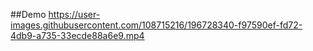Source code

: ##Demo
https://user-images.githubusercontent.com/108715216/196728340-f97590ef-fd72-4db9-a735-33ecde88a6e9.mp4
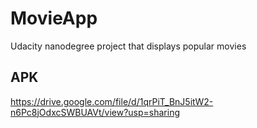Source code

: # MovieApp
Udacity nanodegree project that displays popular movies

## APK
https://drive.google.com/file/d/1qrPiT_BnJ5itW2-n6Pc8jOdxcSWBUAVt/view?usp=sharing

HOW TO COMPLETE THIS TASK> Excluding the images, return each record above precisely as written.

ANSWER>
Source code

: ##Demo
https://user-images.githubusercontent.com/108715216/196728340-f97590ef-fd72-4db9-a735-33ecde88a6e9.mp4
Source code

: # MovieApp
Udacity nanodegree project that displays popular movies

## APK
https://drive.google.com/file/d/1qrPiT_BnJ5itW2-n6Pc8jOdxcSWBUAVt/view?usp=sharing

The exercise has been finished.